The answer must be every entry, retyped without a single difference.
---------- INPUT FOR THIS TASK ----------
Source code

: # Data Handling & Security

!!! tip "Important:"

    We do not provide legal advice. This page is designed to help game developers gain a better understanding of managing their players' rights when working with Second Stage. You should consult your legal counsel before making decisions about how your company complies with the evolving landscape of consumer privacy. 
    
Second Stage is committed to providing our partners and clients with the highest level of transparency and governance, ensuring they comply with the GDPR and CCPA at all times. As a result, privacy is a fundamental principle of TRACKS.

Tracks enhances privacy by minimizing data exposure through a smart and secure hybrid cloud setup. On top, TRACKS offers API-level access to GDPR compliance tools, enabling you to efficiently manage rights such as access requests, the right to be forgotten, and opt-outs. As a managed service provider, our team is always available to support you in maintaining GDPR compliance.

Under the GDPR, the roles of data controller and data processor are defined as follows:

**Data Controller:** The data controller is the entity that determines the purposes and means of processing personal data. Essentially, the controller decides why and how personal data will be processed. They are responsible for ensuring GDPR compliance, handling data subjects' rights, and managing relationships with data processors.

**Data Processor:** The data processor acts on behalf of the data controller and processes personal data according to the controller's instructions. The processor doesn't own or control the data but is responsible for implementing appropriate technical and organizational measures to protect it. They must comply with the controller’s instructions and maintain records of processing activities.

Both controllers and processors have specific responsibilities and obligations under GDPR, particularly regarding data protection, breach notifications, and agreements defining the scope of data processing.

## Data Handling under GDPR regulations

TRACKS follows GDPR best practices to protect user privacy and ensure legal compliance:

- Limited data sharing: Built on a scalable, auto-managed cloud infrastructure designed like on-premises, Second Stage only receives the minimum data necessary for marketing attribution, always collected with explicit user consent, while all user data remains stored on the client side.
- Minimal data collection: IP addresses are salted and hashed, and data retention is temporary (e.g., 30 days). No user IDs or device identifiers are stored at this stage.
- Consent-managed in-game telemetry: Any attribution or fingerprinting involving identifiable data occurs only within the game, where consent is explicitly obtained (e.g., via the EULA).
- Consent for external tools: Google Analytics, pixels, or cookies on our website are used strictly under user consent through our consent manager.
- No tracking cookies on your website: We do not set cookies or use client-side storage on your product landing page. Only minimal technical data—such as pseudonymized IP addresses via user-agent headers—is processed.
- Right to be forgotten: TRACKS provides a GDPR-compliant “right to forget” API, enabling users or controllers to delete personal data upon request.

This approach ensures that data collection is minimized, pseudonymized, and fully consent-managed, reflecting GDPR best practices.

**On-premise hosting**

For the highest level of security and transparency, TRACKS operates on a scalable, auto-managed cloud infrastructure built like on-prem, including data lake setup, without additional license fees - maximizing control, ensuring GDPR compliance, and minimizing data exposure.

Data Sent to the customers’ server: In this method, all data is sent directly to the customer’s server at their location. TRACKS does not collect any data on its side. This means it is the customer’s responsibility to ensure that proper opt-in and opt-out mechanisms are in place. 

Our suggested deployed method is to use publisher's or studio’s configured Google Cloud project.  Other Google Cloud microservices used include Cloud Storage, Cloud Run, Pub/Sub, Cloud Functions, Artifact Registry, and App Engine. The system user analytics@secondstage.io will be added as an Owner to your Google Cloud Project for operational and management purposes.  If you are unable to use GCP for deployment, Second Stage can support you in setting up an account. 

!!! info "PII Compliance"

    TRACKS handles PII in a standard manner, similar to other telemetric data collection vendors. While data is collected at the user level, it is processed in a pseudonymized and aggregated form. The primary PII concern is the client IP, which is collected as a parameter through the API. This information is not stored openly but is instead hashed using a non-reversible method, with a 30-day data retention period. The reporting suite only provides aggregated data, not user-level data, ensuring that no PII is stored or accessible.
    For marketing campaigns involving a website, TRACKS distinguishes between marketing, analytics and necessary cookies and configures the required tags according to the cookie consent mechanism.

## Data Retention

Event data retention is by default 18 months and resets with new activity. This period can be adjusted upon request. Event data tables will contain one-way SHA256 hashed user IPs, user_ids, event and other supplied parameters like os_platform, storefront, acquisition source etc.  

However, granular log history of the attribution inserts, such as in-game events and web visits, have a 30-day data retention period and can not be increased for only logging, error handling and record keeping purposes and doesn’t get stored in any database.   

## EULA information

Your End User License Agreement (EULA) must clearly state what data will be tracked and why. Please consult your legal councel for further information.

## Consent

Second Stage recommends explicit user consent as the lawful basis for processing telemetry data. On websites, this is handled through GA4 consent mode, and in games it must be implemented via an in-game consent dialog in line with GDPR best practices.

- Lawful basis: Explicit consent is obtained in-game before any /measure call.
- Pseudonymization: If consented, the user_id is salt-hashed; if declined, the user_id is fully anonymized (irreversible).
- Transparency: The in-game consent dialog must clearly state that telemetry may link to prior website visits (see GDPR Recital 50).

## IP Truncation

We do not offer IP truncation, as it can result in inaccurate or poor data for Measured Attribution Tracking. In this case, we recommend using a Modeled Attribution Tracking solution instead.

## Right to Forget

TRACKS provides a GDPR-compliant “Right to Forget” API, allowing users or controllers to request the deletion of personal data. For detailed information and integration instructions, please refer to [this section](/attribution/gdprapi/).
----------
* [RESULT BELOW]:
Source code

: # Data Handling & Security

!!! tip "Important:"

    We do not provide legal advice. This page is designed to help game developers gain a better understanding of managing their players' rights when working with Second Stage. You should consult your legal counsel before making decisions about how your company complies with the evolving landscape of consumer privacy. 
    
Second Stage is committed to providing our partners and clients with the highest level of transparency and governance, ensuring they comply with the GDPR and CCPA at all times. As a result, privacy is a fundamental principle of TRACKS.

Tracks enhances privacy by minimizing data exposure through a smart and secure hybrid cloud setup. On top, TRACKS offers API-level access to GDPR compliance tools, enabling you to efficiently manage rights such as access requests, the right to be forgotten, and opt-outs. As a managed service provider, our team is always available to support you in maintaining GDPR compliance.

Under the GDPR, the roles of data controller and data processor are defined as follows:

**Data Controller:** The data controller is the entity that determines the purposes and means of processing personal data. Essentially, the controller decides why and how personal data will be processed. They are responsible for ensuring GDPR compliance, handling data subjects' rights, and managing relationships with data processors.

**Data Processor:** The data processor acts on behalf of the data controller and processes personal data according to the controller's instructions. The processor doesn't own or control the data but is responsible for implementing appropriate technical and organizational measures to protect it. They must comply with the controller’s instructions and maintain records of processing activities.

Both controllers and processors have specific responsibilities and obligations under GDPR, particularly regarding data protection, breach notifications, and agreements defining the scope of data processing.

## Data Handling under GDPR regulations

TRACKS follows GDPR best practices to protect user privacy and ensure legal compliance:

- Limited data sharing: Built on a scalable, auto-managed cloud infrastructure designed like on-premises, Second Stage only receives the minimum data necessary for marketing attribution, always collected with explicit user consent, while all user data remains stored on the client side.
- Minimal data collection: IP addresses are salted and hashed, and data retention is temporary (e.g., 30 days). No user IDs or device identifiers are stored at this stage.
- Consent-managed in-game telemetry: Any attribution or fingerprinting involving identifiable data occurs only within the game, where consent is explicitly obtained (e.g., via the EULA).
- Consent for external tools: Google Analytics, pixels, or cookies on our website are used strictly under user consent through our consent manager.
- No tracking cookies on your website: We do not set cookies or use client-side storage on your product landing page. Only minimal technical data—such as pseudonymized IP addresses via user-agent headers—is processed.
- Right to be forgotten: TRACKS provides a GDPR-compliant “right to forget” API, enabling users or controllers to delete personal data upon request.

This approach ensures that data collection is minimized, pseudonymized, and fully consent-managed, reflecting GDPR best practices.

**On-premise hosting**

For the highest level of security and transparency, TRACKS operates on a scalable, auto-managed cloud infrastructure built like on-prem, including data lake setup, without additional license fees - maximizing control, ensuring GDPR compliance, and minimizing data exposure.

Data Sent to the customers’ server: In this method, all data is sent directly to the customer’s server at their location. TRACKS does not collect any data on its side. This means it is the customer’s responsibility to ensure that proper opt-in and opt-out mechanisms are in place. 

Our suggested deployed method is to use publisher's or studio’s configured Google Cloud project.  Other Google Cloud microservices used include Cloud Storage, Cloud Run, Pub/Sub, Cloud Functions, Artifact Registry, and App Engine. The system user analytics@secondstage.io will be added as an Owner to your Google Cloud Project for operational and management purposes.  If you are unable to use GCP for deployment, Second Stage can support you in setting up an account. 

!!! info "PII Compliance"

    TRACKS handles PII in a standard manner, similar to other telemetric data collection vendors. While data is collected at the user level, it is processed in a pseudonymized and aggregated form. The primary PII concern is the client IP, which is collected as a parameter through the API. This information is not stored openly but is instead hashed using a non-reversible method, with a 30-day data retention period. The reporting suite only provides aggregated data, not user-level data, ensuring that no PII is stored or accessible.
    For marketing campaigns involving a website, TRACKS distinguishes between marketing, analytics and necessary cookies and configures the required tags according to the cookie consent mechanism.

## Data Retention

Event data retention is by default 18 months and resets with new activity. This period can be adjusted upon request. Event data tables will contain one-way SHA256 hashed user IPs, user_ids, event and other supplied parameters like os_platform, storefront, acquisition source etc.  

However, granular log history of the attribution inserts, such as in-game events and web visits, have a 30-day data retention period and can not be increased for only logging, error handling and record keeping purposes and doesn’t get stored in any database.   

## EULA information

Your End User License Agreement (EULA) must clearly state what data will be tracked and why. Please consult your legal councel for further information.

## Consent

Second Stage recommends explicit user consent as the lawful basis for processing telemetry data. On websites, this is handled through GA4 consent mode, and in games it must be implemented via an in-game consent dialog in line with GDPR best practices.

- Lawful basis: Explicit consent is obtained in-game before any /measure call.
- Pseudonymization: If consented, the user_id is salt-hashed; if declined, the user_id is fully anonymized (irreversible).
- Transparency: The in-game consent dialog must clearly state that telemetry may link to prior website visits (see GDPR Recital 50).

## IP Truncation

We do not offer IP truncation, as it can result in inaccurate or poor data for Measured Attribution Tracking. In this case, we recommend using a Modeled Attribution Tracking solution instead.

## Right to Forget

TRACKS provides a GDPR-compliant “Right to Forget” API, allowing users or controllers to request the deletion of personal data. For detailed information and integration instructions, please refer to [this section](/attribution/gdprapi/).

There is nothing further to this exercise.